◆ What this task involves
All of the data, word for word and free of pictures, is the expected result.

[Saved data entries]

┌──

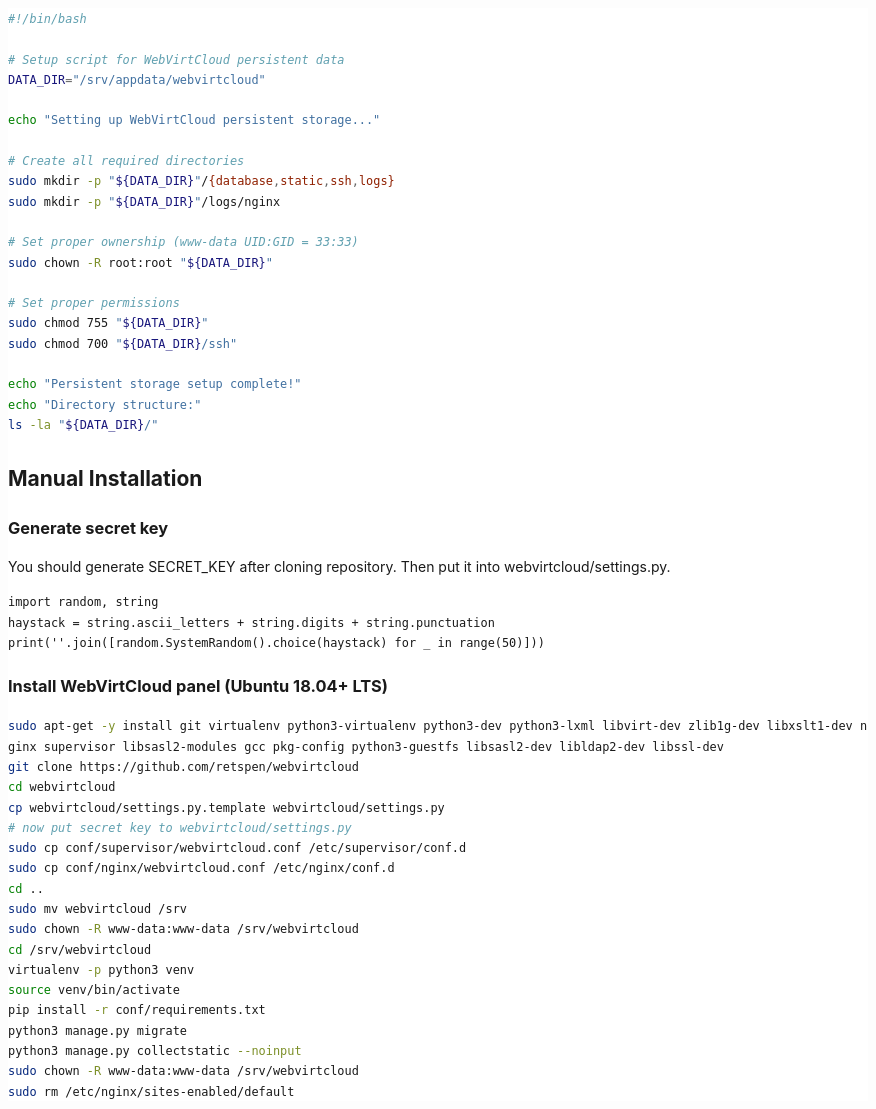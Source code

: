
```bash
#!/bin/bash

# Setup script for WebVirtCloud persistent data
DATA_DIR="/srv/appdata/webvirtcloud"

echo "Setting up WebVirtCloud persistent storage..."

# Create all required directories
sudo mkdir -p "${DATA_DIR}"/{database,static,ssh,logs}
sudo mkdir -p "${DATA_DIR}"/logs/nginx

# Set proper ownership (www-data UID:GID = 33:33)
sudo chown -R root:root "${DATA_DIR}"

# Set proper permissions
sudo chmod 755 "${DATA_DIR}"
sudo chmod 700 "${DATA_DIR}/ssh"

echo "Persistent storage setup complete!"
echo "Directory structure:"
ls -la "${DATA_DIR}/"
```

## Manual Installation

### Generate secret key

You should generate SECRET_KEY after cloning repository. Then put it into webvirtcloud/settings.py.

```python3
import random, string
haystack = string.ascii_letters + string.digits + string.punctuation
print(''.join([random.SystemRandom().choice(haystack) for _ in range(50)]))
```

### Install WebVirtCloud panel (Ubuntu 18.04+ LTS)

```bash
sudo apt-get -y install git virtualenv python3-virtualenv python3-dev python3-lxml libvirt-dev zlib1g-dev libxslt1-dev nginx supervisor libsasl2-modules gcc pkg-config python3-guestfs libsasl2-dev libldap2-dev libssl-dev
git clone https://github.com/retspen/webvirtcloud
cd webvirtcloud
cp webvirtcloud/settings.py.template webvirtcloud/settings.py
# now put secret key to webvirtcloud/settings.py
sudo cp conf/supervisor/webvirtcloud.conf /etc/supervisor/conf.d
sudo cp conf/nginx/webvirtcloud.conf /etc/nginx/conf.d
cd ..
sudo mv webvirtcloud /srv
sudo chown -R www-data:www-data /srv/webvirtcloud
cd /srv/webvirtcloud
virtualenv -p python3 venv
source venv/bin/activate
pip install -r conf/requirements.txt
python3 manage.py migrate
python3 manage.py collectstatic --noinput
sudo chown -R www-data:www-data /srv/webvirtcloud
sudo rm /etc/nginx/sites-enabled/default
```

└──

◆ Response
Source code

:
```bash
#!/bin/bash

# Setup script for WebVirtCloud persistent data
DATA_DIR="/srv/appdata/webvirtcloud"

echo "Setting up WebVirtCloud persistent storage..."

# Create all required directories
sudo mkdir -p "${DATA_DIR}"/{database,static,ssh,logs}
sudo mkdir -p "${DATA_DIR}"/logs/nginx

# Set proper ownership (www-data UID:GID = 33:33)
sudo chown -R root:root "${DATA_DIR}"

# Set proper permissions
sudo chmod 755 "${DATA_DIR}"
sudo chmod 700 "${DATA_DIR}/ssh"

echo "Persistent storage setup complete!"
echo "Directory structure:"
ls -la "${DATA_DIR}/"
```

## Manual Installation

### Generate secret key

You should generate SECRET_KEY after cloning repository. Then put it into webvirtcloud/settings.py.

```python3
import random, string
haystack = string.ascii_letters + string.digits + string.punctuation
print(''.join([random.SystemRandom().choice(haystack) for _ in range(50)]))
```

### Install WebVirtCloud panel (Ubuntu 18.04+ LTS)

```bash
sudo apt-get -y install git virtualenv python3-virtualenv python3-dev python3-lxml libvirt-dev zlib1g-dev libxslt1-dev nginx supervisor libsasl2-modules gcc pkg-config python3-guestfs libsasl2-dev libldap2-dev libssl-dev
git clone https://github.com/retspen/webvirtcloud
cd webvirtcloud
cp webvirtcloud/settings.py.template webvirtcloud/settings.py
# now put secret key to webvirtcloud/settings.py
sudo cp conf/supervisor/webvirtcloud.conf /etc/supervisor/conf.d
sudo cp conf/nginx/webvirtcloud.conf /etc/nginx/conf.d
cd ..
sudo mv webvirtcloud /srv
sudo chown -R www-data:www-data /srv/webvirtcloud
cd /srv/webvirtcloud
virtualenv -p python3 venv
source venv/bin/activate
pip install -r conf/requirements.txt
python3 manage.py migrate
python3 manage.py collectstatic --noinput
sudo chown -R www-data:www-data /srv/webvirtcloud
sudo rm /etc/nginx/sites-enabled/default
```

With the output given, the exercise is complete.